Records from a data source
......

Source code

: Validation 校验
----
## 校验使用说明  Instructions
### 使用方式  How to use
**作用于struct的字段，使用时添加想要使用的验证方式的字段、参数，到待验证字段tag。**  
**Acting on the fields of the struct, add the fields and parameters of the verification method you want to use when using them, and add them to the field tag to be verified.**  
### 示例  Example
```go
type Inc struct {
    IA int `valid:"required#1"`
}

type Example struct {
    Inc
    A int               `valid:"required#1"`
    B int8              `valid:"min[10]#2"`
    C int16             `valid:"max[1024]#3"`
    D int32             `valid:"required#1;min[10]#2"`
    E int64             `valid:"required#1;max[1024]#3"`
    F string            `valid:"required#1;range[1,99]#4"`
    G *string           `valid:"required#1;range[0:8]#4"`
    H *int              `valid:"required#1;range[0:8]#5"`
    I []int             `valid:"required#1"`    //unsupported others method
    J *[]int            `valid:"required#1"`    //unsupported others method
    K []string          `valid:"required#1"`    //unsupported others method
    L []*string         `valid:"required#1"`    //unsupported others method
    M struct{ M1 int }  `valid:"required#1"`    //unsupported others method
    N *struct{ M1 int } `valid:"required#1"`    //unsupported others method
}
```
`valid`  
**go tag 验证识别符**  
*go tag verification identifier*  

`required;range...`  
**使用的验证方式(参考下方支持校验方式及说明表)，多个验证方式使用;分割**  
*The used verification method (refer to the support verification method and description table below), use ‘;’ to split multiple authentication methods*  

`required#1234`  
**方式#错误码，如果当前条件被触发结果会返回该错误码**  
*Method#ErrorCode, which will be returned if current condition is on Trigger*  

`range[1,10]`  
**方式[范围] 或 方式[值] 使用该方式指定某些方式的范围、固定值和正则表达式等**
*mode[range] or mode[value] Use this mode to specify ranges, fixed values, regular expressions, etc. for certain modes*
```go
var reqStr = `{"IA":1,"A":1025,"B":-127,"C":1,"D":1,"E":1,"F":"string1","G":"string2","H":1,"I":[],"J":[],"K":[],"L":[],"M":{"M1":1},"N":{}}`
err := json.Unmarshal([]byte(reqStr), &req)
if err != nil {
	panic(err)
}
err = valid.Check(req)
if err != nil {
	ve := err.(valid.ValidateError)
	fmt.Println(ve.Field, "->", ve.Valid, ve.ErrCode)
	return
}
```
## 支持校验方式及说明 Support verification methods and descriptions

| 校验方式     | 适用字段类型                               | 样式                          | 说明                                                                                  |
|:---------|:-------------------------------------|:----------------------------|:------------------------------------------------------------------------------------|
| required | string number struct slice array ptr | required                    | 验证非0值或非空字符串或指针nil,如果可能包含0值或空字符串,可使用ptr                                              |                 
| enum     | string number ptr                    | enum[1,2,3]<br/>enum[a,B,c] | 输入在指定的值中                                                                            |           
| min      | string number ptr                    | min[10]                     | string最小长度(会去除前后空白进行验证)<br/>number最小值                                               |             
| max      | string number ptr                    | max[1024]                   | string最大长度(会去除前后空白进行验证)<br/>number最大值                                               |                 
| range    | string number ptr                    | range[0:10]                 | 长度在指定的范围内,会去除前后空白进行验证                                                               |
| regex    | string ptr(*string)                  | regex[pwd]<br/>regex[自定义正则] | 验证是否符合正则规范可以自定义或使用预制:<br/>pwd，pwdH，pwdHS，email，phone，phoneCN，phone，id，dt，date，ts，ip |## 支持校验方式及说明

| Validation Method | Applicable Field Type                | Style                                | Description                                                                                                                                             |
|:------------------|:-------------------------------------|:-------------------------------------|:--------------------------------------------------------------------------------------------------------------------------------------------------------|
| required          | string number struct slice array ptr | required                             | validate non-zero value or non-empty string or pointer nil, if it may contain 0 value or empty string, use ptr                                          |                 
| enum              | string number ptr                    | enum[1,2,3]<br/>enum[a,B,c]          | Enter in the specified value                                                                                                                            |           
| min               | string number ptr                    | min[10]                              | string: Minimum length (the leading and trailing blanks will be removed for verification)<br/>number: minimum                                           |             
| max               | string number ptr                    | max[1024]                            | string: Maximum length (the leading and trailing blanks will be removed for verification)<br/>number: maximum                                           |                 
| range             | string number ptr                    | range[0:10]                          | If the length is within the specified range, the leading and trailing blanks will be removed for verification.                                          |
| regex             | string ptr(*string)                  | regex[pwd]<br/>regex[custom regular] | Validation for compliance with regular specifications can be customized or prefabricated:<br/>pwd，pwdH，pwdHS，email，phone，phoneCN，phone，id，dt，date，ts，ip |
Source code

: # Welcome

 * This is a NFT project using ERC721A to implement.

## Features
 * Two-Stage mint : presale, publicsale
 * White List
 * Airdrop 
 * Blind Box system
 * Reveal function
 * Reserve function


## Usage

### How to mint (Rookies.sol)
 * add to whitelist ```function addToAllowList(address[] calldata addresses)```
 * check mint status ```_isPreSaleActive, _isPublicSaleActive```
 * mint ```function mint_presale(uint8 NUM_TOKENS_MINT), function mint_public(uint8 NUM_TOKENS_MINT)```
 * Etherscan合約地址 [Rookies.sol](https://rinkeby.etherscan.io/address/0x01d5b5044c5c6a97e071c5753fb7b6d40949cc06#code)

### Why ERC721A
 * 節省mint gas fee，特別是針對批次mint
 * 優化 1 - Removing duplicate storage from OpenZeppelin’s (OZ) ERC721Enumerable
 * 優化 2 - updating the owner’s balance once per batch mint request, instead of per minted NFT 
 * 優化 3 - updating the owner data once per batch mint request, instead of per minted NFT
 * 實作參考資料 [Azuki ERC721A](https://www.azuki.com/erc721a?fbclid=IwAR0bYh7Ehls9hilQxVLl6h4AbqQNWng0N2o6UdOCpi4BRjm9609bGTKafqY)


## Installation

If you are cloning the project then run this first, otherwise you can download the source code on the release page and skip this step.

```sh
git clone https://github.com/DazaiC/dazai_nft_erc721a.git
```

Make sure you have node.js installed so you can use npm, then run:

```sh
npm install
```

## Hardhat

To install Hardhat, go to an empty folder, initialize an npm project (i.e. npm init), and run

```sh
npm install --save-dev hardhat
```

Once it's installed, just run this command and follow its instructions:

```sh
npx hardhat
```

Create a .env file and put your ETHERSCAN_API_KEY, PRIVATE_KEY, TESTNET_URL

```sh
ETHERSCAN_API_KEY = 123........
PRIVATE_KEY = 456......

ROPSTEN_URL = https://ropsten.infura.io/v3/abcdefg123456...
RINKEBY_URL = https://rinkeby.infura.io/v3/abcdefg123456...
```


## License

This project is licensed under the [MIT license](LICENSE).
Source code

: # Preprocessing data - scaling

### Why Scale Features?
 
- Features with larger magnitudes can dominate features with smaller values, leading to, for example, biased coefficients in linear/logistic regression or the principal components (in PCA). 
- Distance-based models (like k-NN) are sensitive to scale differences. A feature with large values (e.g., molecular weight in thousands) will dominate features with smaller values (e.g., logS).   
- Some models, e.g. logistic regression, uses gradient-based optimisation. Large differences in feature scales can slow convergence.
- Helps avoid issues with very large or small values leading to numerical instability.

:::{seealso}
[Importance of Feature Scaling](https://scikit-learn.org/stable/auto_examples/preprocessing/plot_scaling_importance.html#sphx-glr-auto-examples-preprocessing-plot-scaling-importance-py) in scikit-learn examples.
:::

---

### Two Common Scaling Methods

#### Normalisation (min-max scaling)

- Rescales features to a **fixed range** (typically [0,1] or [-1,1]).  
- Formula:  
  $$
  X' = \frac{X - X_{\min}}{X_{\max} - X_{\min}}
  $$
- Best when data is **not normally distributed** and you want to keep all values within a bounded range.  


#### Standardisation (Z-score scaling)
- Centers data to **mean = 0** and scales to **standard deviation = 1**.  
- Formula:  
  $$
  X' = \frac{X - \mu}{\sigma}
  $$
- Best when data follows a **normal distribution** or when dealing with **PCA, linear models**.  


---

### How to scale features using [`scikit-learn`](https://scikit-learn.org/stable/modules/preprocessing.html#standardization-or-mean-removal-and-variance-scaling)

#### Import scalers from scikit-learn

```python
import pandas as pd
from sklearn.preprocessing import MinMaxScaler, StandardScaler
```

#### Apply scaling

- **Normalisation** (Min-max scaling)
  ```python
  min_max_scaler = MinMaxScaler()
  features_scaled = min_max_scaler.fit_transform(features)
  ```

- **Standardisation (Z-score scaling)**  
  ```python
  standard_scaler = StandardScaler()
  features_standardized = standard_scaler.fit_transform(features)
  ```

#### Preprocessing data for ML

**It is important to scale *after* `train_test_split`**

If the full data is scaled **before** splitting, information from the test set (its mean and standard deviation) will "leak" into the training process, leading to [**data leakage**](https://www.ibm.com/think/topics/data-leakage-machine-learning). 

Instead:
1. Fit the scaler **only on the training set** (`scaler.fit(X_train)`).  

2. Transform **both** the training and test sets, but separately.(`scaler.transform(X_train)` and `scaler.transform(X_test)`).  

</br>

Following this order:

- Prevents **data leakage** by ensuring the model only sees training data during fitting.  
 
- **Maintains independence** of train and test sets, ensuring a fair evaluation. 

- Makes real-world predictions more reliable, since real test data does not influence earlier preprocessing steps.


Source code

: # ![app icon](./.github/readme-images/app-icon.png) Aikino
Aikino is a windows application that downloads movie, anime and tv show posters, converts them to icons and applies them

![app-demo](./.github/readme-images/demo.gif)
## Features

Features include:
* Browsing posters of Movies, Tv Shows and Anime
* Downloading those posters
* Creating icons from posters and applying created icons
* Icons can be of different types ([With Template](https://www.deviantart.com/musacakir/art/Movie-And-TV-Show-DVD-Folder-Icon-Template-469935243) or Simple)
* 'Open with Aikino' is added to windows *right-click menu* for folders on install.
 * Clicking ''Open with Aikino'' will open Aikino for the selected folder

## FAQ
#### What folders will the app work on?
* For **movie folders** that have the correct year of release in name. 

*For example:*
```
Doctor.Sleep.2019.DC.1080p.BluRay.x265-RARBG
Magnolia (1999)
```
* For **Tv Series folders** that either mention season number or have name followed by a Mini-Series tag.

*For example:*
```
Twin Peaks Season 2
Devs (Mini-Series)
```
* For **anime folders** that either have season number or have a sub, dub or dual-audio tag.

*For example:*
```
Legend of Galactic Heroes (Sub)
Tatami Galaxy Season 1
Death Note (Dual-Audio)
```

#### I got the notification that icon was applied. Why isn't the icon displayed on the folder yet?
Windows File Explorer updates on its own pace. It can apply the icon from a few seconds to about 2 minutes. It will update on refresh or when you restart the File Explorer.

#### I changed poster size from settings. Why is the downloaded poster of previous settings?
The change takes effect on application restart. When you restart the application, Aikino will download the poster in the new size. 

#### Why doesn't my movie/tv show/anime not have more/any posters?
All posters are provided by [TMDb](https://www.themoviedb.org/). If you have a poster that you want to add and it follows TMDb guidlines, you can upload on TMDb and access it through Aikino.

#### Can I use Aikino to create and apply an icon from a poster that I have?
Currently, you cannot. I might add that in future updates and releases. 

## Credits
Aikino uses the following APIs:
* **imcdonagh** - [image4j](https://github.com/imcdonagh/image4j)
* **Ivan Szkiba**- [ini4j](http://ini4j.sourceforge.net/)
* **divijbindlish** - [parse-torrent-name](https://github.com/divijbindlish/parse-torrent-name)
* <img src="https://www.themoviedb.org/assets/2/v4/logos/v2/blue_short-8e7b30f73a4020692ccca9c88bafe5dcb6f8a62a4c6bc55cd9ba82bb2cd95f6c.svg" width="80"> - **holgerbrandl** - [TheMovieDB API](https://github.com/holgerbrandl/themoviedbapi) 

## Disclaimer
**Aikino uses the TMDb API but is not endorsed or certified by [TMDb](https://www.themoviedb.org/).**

......

**WHAT IS BEING ASKED:**
In the records above, find the lines holding "deviation". Copy each one.

**SOLUTION FOR THIS PROBLEM:**
- Centers data to **mean = 0** and scales to **standard deviation = 1**.  
If the full data is scaled **before** splitting, information from the test set (its mean and standard deviation) will "leak" into the training process, leading to [**data leakage**](https://www.ibm.com/think/topics/data-leakage-machine-learning). 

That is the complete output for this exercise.